Developer will get federal tax benefits for new luxury apartments in Raleigh area designated for investment in low-income communities :: WRAL.com

— Work started Thursday on a new mixed-use development in Raleigh’s warehouse district.

Richmond-based Capital Square broke ground on 297 apartments and 10,000 square feet of retail space on West South Street.

Raleigh Mayor Mary-Ann Baldwin attended the Thursday afternoon groundbreaking.

“It’s really about housing choice, and supply and demand,” Baldwin said. “So, the more housing we have the better for everybody.”

WRAL News spoke to Whitson Huffman, chief strategy and investment officer for Capital Square.

Huffman said the apartment building will be 20 stories tall and will feature a rooftop pool.

“A huge part of what we’ve spent our time doing is figuring out what residents want, and how can we elevate that residential experience,” he said. “You’re going to feel more like you’re at Four Seasons or the Ritz Carlton or the beach when you’re at the pool as opposed to an apartment building.”

Developers told WRAL News the average per monthly rental rate at Capital Square will be about $2,600, about $1,000 more than the average monthly rent across the city of Raleigh, which is about $1,500. The project does not include any affordable housing units.

The building will also feature a “skylounge,” which will feature a dining room table and a demonstration kitchen. Residents can rent the space and enjoy the view of downtown Raleigh.

There will also be a 3,500-square-foot fitness club and spa, a pet spa and enclosed parking.

Crews are building the development in a federal opportunity zone, which is one of five in the city of Raleigh. Opportunity zones allow developers to defer or reduce federal taxes by reinvesting capital gains in low-income communities. Conceived as part of the Tax Cuts and Jobs Act of 2017, opportunity zone funds are intended to help foster economic growth by providing federal tax benefits to incentivize private investments in designated opportunity zones.

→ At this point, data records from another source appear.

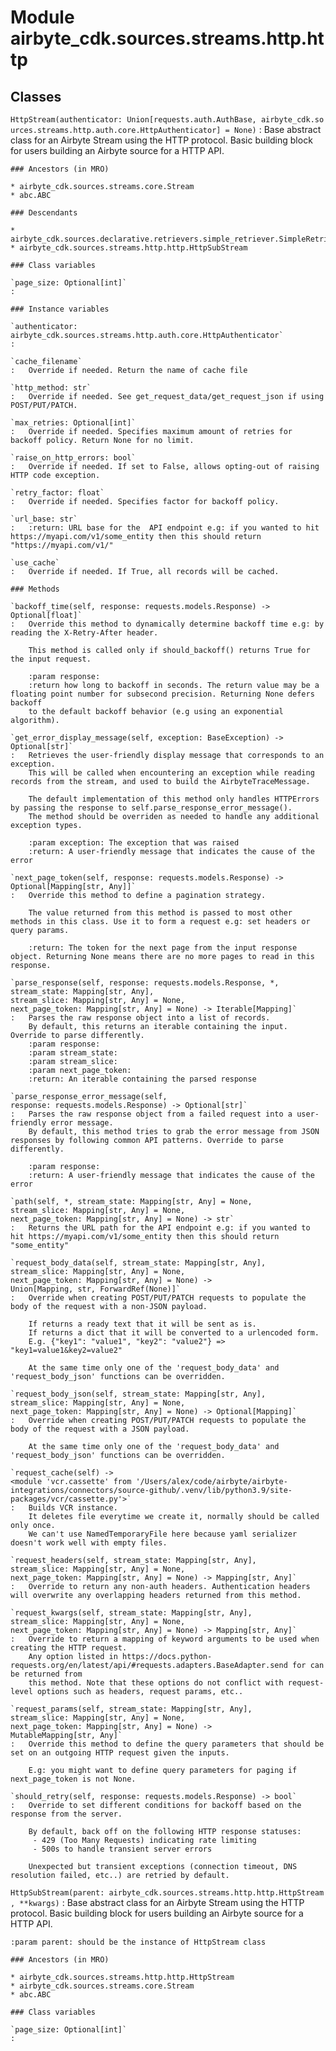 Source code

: Module airbyte_cdk.sources.streams.http.http
============================================

Classes
-------

`HttpStream(authenticator: Union[requests.auth.AuthBase, airbyte_cdk.sources.streams.http.auth.core.HttpAuthenticator] = None)`
:   Base abstract class for an Airbyte Stream using the HTTP protocol. Basic building block for users building an Airbyte source for a HTTP API.

    ### Ancestors (in MRO)

    * airbyte_cdk.sources.streams.core.Stream
    * abc.ABC

    ### Descendants

    * airbyte_cdk.sources.declarative.retrievers.simple_retriever.SimpleRetriever
    * airbyte_cdk.sources.streams.http.http.HttpSubStream

    ### Class variables

    `page_size: Optional[int]`
    :

    ### Instance variables

    `authenticator: airbyte_cdk.sources.streams.http.auth.core.HttpAuthenticator`
    :

    `cache_filename`
    :   Override if needed. Return the name of cache file

    `http_method: str`
    :   Override if needed. See get_request_data/get_request_json if using POST/PUT/PATCH.

    `max_retries: Optional[int]`
    :   Override if needed. Specifies maximum amount of retries for backoff policy. Return None for no limit.

    `raise_on_http_errors: bool`
    :   Override if needed. If set to False, allows opting-out of raising HTTP code exception.

    `retry_factor: float`
    :   Override if needed. Specifies factor for backoff policy.

    `url_base: str`
    :   :return: URL base for the  API endpoint e.g: if you wanted to hit https://myapi.com/v1/some_entity then this should return "https://myapi.com/v1/"

    `use_cache`
    :   Override if needed. If True, all records will be cached.

    ### Methods

    `backoff_time(self, response: requests.models.Response) ‑> Optional[float]`
    :   Override this method to dynamically determine backoff time e.g: by reading the X-Retry-After header.
        
        This method is called only if should_backoff() returns True for the input request.
        
        :param response:
        :return how long to backoff in seconds. The return value may be a floating point number for subsecond precision. Returning None defers backoff
        to the default backoff behavior (e.g using an exponential algorithm).

    `get_error_display_message(self, exception: BaseException) ‑> Optional[str]`
    :   Retrieves the user-friendly display message that corresponds to an exception.
        This will be called when encountering an exception while reading records from the stream, and used to build the AirbyteTraceMessage.
        
        The default implementation of this method only handles HTTPErrors by passing the response to self.parse_response_error_message().
        The method should be overriden as needed to handle any additional exception types.
        
        :param exception: The exception that was raised
        :return: A user-friendly message that indicates the cause of the error

    `next_page_token(self, response: requests.models.Response) ‑> Optional[Mapping[str, Any]]`
    :   Override this method to define a pagination strategy.
        
        The value returned from this method is passed to most other methods in this class. Use it to form a request e.g: set headers or query params.
        
        :return: The token for the next page from the input response object. Returning None means there are no more pages to read in this response.

    `parse_response(self, response: requests.models.Response, *, stream_state: Mapping[str, Any], stream_slice: Mapping[str, Any] = None, next_page_token: Mapping[str, Any] = None) ‑> Iterable[Mapping]`
    :   Parses the raw response object into a list of records.
        By default, this returns an iterable containing the input. Override to parse differently.
        :param response:
        :param stream_state:
        :param stream_slice:
        :param next_page_token:
        :return: An iterable containing the parsed response

    `parse_response_error_message(self, response: requests.models.Response) ‑> Optional[str]`
    :   Parses the raw response object from a failed request into a user-friendly error message.
        By default, this method tries to grab the error message from JSON responses by following common API patterns. Override to parse differently.
        
        :param response:
        :return: A user-friendly message that indicates the cause of the error

    `path(self, *, stream_state: Mapping[str, Any] = None, stream_slice: Mapping[str, Any] = None, next_page_token: Mapping[str, Any] = None) ‑> str`
    :   Returns the URL path for the API endpoint e.g: if you wanted to hit https://myapi.com/v1/some_entity then this should return "some_entity"

    `request_body_data(self, stream_state: Mapping[str, Any], stream_slice: Mapping[str, Any] = None, next_page_token: Mapping[str, Any] = None) ‑> Union[Mapping, str, ForwardRef(None)]`
    :   Override when creating POST/PUT/PATCH requests to populate the body of the request with a non-JSON payload.
        
        If returns a ready text that it will be sent as is.
        If returns a dict that it will be converted to a urlencoded form.
        E.g. {"key1": "value1", "key2": "value2"} => "key1=value1&key2=value2"
        
        At the same time only one of the 'request_body_data' and 'request_body_json' functions can be overridden.

    `request_body_json(self, stream_state: Mapping[str, Any], stream_slice: Mapping[str, Any] = None, next_page_token: Mapping[str, Any] = None) ‑> Optional[Mapping]`
    :   Override when creating POST/PUT/PATCH requests to populate the body of the request with a JSON payload.
        
        At the same time only one of the 'request_body_data' and 'request_body_json' functions can be overridden.

    `request_cache(self) ‑> <module 'vcr.cassette' from '/Users/alex/code/airbyte/airbyte-integrations/connectors/source-github/.venv/lib/python3.9/site-packages/vcr/cassette.py'>`
    :   Builds VCR instance.
        It deletes file everytime we create it, normally should be called only once.
        We can't use NamedTemporaryFile here because yaml serializer doesn't work well with empty files.

    `request_headers(self, stream_state: Mapping[str, Any], stream_slice: Mapping[str, Any] = None, next_page_token: Mapping[str, Any] = None) ‑> Mapping[str, Any]`
    :   Override to return any non-auth headers. Authentication headers will overwrite any overlapping headers returned from this method.

    `request_kwargs(self, stream_state: Mapping[str, Any], stream_slice: Mapping[str, Any] = None, next_page_token: Mapping[str, Any] = None) ‑> Mapping[str, Any]`
    :   Override to return a mapping of keyword arguments to be used when creating the HTTP request.
        Any option listed in https://docs.python-requests.org/en/latest/api/#requests.adapters.BaseAdapter.send for can be returned from
        this method. Note that these options do not conflict with request-level options such as headers, request params, etc..

    `request_params(self, stream_state: Mapping[str, Any], stream_slice: Mapping[str, Any] = None, next_page_token: Mapping[str, Any] = None) ‑> MutableMapping[str, Any]`
    :   Override this method to define the query parameters that should be set on an outgoing HTTP request given the inputs.
        
        E.g: you might want to define query parameters for paging if next_page_token is not None.

    `should_retry(self, response: requests.models.Response) ‑> bool`
    :   Override to set different conditions for backoff based on the response from the server.
        
        By default, back off on the following HTTP response statuses:
         - 429 (Too Many Requests) indicating rate limiting
         - 500s to handle transient server errors
        
        Unexpected but transient exceptions (connection timeout, DNS resolution failed, etc..) are retried by default.

`HttpSubStream(parent: airbyte_cdk.sources.streams.http.http.HttpStream, **kwargs)`
:   Base abstract class for an Airbyte Stream using the HTTP protocol. Basic building block for users building an Airbyte source for a HTTP API.
    
    :param parent: should be the instance of HttpStream class

    ### Ancestors (in MRO)

    * airbyte_cdk.sources.streams.http.http.HttpStream
    * airbyte_cdk.sources.streams.core.Stream
    * abc.ABC

    ### Class variables

    `page_size: Optional[int]`
    : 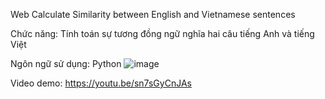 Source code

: Web Calculate Similarity between English and Vietnamese sentences


Chức năng: Tính toán sự tương đồng ngữ nghĩa hai câu tiếng Anh và tiếng Việt

Ngôn ngữ sử dụng: Python
![image](https://github.com/buingocmya/SimilarityENG-VIE/assets/81601941/b7787496-1953-4b44-8640-3227dc875717)


Video demo: https://youtu.be/sn7sGyCnJAs

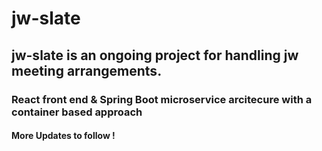 # jw-slate
## jw-slate is an ongoing project for handling jw meeting arrangements.

### React front end & Spring Boot microservice arcitecure with a container based approach

#### More Updates to follow !

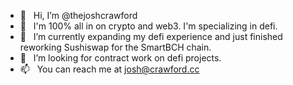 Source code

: - 👋  &nbsp; Hi, I’m @thejoshcrawford
- 👀  &nbsp; I'm 100% all in on crypto and web3. I'm specializing in defi. 
- 🌱  &nbsp; I’m currently expanding my defi experience and just finished reworking Sushiswap for the SmartBCH chain. 
- 💞️  &nbsp; I’m looking for contract work on defi projects.  
- 📫  &nbsp; You can reach me at josh@crawford.cc

<!---
thejoshcrawford/thejoshcrawford is a ✨ special ✨ repository because its `README.md` (this file) appears on your GitHub profile.
You can click the Preview link to take a look at your changes.
--->
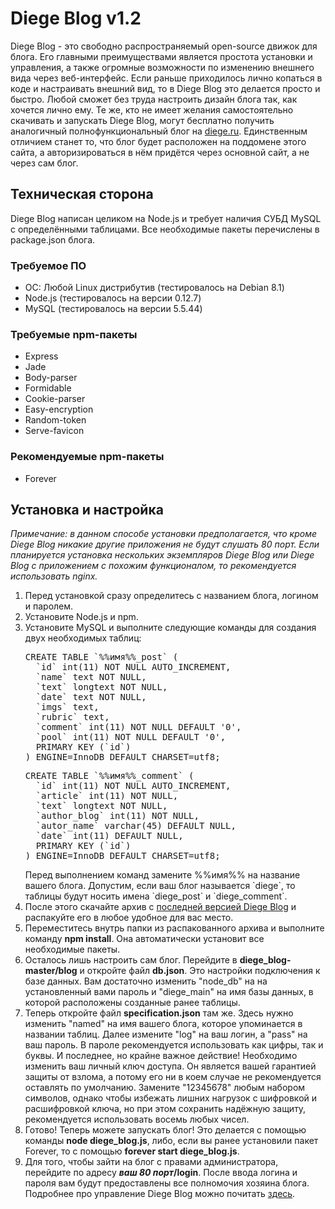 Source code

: # Diege Blog v1.2
<p>Diege Blog - это свободно распространяемый open-source движок для блога. Его главными преимуществами является простота установки и управления, а также огромные возможности по изменению внешнего вида через веб-интерфейс. Если раньше приходилось лично копаться в коде и настраивать внешний вид, то в Diege Blog это делается просто и быстро. Любой сможет без труда настроить дизайн блога так, как хочется лично ему. Те же, кто не имеет желания самостоятельно скачивать и запускать Diege Blog, могут бесплатно получить аналогичный полнофункциональный блог на <a href="http://diege.ru">diege.ru</a>. Единственным отличием станет то, что блог будет расположен на поддомене этого сайта, а авторизироваться в нём придётся через основной сайт, а не через сам блог.</p>
<h2>Техническая сторона</h2>
<p>Diege Blog написан целиком на Node.js и требует наличия СУБД MySQL с определёнными таблицами. Все необходимые пакеты перечислены в package.json блога.</p>
<h3>Требуемое ПО</h3>
<ul>
  <li>ОС: Любой Linux дистрибутив (тестировалось на Debian 8.1)</li>
  <li>Node.js (тестировалось на версии 0.12.7)</li>
  <li>MySQL (тестировалось на версии 5.5.44)</li>
</ul>
<h3>Требуемые npm-пакеты</h3>
<ul>
  <li>Express</li>
  <li>Jade</li>
  <li>Body-parser</li>
  <li>Formidable</li>
  <li>Cookie-parser</li>
  <li>Easy-encryption</li>
  <li>Random-token</li>
  <li>Serve-favicon</li>
</ul>
<h3>Рекомендуемые npm-пакеты</h3>
<ul>
  <li>Forever</li>
</ul>
<h2>Установка и настройка</h2>
<i>Примечание: в данном способе установки предполагается, что кроме Diege Blog никакие другие приложения не будут слушать 80 порт. Если планируется установка нескольких экземпляров Diege Blog или Diege Blog с приложением с похожим функционалом, то рекомендуется использовать nginx.</i>
<ol>
  <li>Перед установкой сразу определитесь с названием блога, логином и паролем.</li>
  <li>Установите Node.js и npm.</li>
  <li>Установите MySQL и выполните следующие команды для создания двух необходимых таблиц:
    <pre>CREATE TABLE `%%имя%%_post` (
  `id` int(11) NOT NULL AUTO_INCREMENT,
  `name` text NOT NULL,
  `text` longtext NOT NULL,
  `date` text NOT NULL,
  `imgs` text,
  `rubric` text,
  `comment` int(11) NOT NULL DEFAULT '0',
  `pool` int(11) NOT NULL DEFAULT '0',
  PRIMARY KEY (`id`)
) ENGINE=InnoDB DEFAULT CHARSET=utf8;</pre>
    <pre>CREATE TABLE `%%имя%%_comment` (
  `id` int(11) NOT NULL AUTO_INCREMENT,
  `article` int(11) NOT NULL,
  `text` longtext NOT NULL,
  `author_blog` int(11) NOT NULL,
  `autor_name` varchar(45) DEFAULT NULL,
  `date` int(11) DEFAULT NULL,
  PRIMARY KEY (`id`)
) ENGINE=InnoDB DEFAULT CHARSET=utf8;</pre>
  Перед выполнением команд замените %%имя%% на название вашего блога. Допустим, если ваш блог называется `diege`, то таблицы будут носить имена `diege_post` и `diege_comment`.
  </li>
  <li>После этого скачайте архив с <a href="https://github.com/Vladimir37/diege_blog/archive/master.zip">последней версией Diege Blog</a> и распакуйте его в любое удобное для вас место.</li>
  <li>Переместитесь внутрь папки из распакованного архива и выполните команду <b>npm install</b>. Она автоматически установит все необходимые пакеты.</li>
  <li>Осталось лишь настроить сам блог. Перейдите в <b>diege_blog-master/blog</b> и откройте файл <b>db.json</b>. Это настройки подключения к базе данных. Вам достаточно изменить "node_db" на на установленный вами пароль и "diege_main" на имя базы данных, в которой расположены созданные ранее таблицы.</li>
  <li>Теперь откройте файл <b>specification.json</b> там же. Здесь нужно изменить "named" на имя вашего блога, которое упоминается в названии таблиц. Далее измените "log" на ваш логин, а "pass" на ваш пароль. В пароле рекомендуется использовать как цифры, так и буквы. И последнее, но крайне важное действие! Необходимо изменить ваш личный ключ доступа. Он является вашей гарантией защиты от взлома, а потому его ни в коем случае не рекомендуется оставлять по умолчанию. Замените "12345678" любым набором символов, однако чтобы избежать лишних нагрузок с шифровкой и расшифровкой ключа, но при этом сохранить надёжную защиту, рекомендуется использовать восемь любых чисел.</li>
  <li>Готово! Теперь можете запускать блог! Это делается с помощью команды <b>node diege_blog.js</b>, либо, если вы ранее установили пакет Forever, то с помощью <b>forever start diege_blog.js</b>.</li>
  <li>Для того, чтобы зайти на блог с правами администратора, перейдите по адресу <b><i>ваш 80 порт</i>/login</b>. После ввода логина и пароля вам будут предоставлены все полномочия хозяина блога. Подробнее про управление Diege Blog можно почитать <a href="http://diege.ru/help">здесь</a>.</li>
</ol>
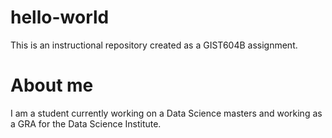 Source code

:# hello-world
This is an instructional repository created as a GIST604B assignment.

# About me
I am a student currently working on a Data Science masters and working as a GRA for the Data Science Institute.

A spokesman for the North Carolina Department of Commerce tells WRAL News the department “coordinated the state’s process that first identified the Zones, which were nominated by local communities across the state”.

“The way we look at opportunity zones is we’re not looking to displace anyone,” Huffman said. “If you look today, there’s no one living here on this site today.”

The US Census Bureau shows about 53,000 people living in the city of Raleigh’s opportunity zones experienced poverty from 2019 to 2020.

“I think they should take our lives, livelihood into consideration and stop gentrifying us because that’s what’s happening,” said Heritage Park Resident Council President Iesha Cobb of Capital Square’s development.

ATTOM Data Solutions data shows the average median income for people living in Wake County opportunity zones is $55,000. The Wake County median income is a little bit more than $83,000.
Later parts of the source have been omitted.